Photograph by Jacqueline Feldman.

There had been concern when Jean and Emma got together that he was too serious, macho. I perhaps had it wrong that he had in art school driven to Chernobyl, uprooted a tree, and brought it back to France—a foreigner, I was capable of wild misunderstandings—but this was the story that had come to seem defining. Now he made a dance out of crumpling a wrapper, hopping up to throw it in the trash. He snapped his fingers to the music. It was cheerful music, music from my country though not from my era. In a city famous for ways of living developed, cultivated to exquisiteness, over centuries, we were engaged, that night, in a rare shabby tradition, that of the apéro dînatoire. Emma was throwing one ahead of moving in with Jean.

Possibly the tradition was not exclusively Parisian. “They do it systematically in Greece,” Jean said.

On a cutting board were resting chocolate bread from Chambelland, a slab of Comté, a “beautiful” radish Jean had brought, and chips: “I have chips because you said there must be chips for the feuilleton,” Emma said to me, referring to my plan to write about the evening. Having touched down that morning I was making such demands on top of being welcomed back. Stefania, who came late, brought sticks of crabmeat, olives, and a two-liter bottle of Coke.

Stefania was “a musician and artiste d’art vivant,” Emma said.

“Easier,” said Stefania, “I’d say artiste sonore, performeuse.” Romanian, she had been living in Paris for four years and liked it, though her own apartment was, like Emma’s, too small. “That’s the toilet?” she asked.

“It’s not very far from us,” Jean commented.

“Sorry,” Stefania said, “but I have need. Put the music back on.”

Emma’s boxes were piled two high on a bed she called “the sofa” and Jean called “the divan.” Plants remained unpacked and cast exaggerated shadows. She had done such a good job, remarked Haydée. “C’est vraiment très bien rangé.”

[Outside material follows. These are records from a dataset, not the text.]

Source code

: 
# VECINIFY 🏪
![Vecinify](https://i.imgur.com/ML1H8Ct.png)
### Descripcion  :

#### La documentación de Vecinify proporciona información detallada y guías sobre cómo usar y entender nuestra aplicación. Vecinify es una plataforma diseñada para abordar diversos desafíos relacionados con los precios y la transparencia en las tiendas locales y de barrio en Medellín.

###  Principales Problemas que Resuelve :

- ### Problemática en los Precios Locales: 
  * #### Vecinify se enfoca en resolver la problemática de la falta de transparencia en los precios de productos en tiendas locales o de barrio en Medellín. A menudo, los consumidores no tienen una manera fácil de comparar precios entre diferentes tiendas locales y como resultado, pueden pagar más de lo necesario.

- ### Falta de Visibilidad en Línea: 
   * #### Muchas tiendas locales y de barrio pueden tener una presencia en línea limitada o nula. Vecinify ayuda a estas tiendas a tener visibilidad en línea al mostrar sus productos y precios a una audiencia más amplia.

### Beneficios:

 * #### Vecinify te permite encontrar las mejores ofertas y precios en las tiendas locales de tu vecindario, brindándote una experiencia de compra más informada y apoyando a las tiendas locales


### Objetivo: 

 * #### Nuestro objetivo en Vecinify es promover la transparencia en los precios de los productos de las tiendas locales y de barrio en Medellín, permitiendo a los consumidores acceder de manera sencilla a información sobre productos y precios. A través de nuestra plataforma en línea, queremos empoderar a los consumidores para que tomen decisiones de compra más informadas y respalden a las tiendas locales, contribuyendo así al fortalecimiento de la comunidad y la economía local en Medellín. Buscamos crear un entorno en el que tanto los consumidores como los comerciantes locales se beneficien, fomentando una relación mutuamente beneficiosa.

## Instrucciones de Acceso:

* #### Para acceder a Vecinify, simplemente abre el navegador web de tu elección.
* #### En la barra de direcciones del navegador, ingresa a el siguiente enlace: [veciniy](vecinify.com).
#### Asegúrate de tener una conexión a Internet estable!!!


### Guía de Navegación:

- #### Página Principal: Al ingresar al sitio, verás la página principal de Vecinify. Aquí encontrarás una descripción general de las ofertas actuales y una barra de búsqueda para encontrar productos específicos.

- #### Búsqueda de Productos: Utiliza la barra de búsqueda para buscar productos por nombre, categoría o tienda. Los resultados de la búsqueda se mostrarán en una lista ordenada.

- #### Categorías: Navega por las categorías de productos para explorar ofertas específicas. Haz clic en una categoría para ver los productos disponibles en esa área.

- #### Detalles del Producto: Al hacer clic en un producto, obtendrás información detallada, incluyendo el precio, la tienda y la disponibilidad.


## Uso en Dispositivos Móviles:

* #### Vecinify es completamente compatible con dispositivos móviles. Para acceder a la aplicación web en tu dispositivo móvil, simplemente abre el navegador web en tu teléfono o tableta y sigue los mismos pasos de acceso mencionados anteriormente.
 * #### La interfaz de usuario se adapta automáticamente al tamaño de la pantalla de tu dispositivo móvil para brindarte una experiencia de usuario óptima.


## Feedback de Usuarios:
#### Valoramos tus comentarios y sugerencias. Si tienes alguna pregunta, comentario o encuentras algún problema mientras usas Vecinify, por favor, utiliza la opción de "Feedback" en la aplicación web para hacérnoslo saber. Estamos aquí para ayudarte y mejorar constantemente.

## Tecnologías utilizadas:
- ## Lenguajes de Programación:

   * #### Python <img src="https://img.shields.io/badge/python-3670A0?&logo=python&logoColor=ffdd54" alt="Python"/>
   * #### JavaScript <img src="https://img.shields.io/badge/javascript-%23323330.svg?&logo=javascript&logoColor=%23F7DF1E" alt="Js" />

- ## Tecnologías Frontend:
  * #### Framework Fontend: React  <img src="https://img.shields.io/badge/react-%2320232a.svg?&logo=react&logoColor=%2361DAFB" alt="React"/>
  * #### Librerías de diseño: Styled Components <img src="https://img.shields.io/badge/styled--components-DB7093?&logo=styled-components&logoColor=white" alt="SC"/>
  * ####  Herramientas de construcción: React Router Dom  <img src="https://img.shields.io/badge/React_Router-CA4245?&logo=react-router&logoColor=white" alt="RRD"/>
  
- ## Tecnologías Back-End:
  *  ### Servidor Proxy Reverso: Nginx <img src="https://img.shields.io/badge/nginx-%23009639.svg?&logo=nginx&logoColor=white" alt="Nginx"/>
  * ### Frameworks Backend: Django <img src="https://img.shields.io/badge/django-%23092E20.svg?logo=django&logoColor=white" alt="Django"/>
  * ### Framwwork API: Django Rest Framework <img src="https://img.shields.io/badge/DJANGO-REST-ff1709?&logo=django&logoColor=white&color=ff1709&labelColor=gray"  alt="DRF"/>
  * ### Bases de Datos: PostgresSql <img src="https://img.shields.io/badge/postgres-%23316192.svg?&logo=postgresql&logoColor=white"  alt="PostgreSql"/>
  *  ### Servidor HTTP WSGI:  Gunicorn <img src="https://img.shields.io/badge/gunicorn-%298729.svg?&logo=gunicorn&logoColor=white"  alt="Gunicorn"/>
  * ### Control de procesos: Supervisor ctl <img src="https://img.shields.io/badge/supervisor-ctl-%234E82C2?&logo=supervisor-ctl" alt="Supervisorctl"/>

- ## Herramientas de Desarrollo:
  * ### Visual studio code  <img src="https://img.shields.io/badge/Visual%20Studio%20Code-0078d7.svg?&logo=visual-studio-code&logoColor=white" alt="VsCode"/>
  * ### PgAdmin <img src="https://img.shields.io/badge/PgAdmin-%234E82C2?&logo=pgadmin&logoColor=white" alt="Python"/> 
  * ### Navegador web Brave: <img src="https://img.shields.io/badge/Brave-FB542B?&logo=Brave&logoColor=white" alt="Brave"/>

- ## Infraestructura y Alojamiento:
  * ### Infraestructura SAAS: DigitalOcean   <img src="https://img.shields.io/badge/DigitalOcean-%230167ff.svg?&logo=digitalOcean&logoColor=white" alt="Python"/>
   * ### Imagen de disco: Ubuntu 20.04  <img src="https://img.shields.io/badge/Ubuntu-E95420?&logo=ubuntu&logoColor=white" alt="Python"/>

A mover, Patrice, would be there tomorrow. “He is an artist,” said Emma, “and his art is to sleep in his car.”

“He has to find a place to shower every day,” Jean said, reframing.

There would be furniture already, the apartment would be new to both of them, the furniture too heavy to get rid of. There was a table that Emma thought they might use a tablecloth on. Haydée accepted Emma’s phone to see a photo. “Oh but it’s fine,” she said. “It’s very good, Emma. But the chairs, you took them away?”

There would be, the next day, a great duty of transferring boxes, which I, arriving in the group’s life always just in time to catch the end of something, had been excused from (the mover, Patrice, who had a bad back, would drive).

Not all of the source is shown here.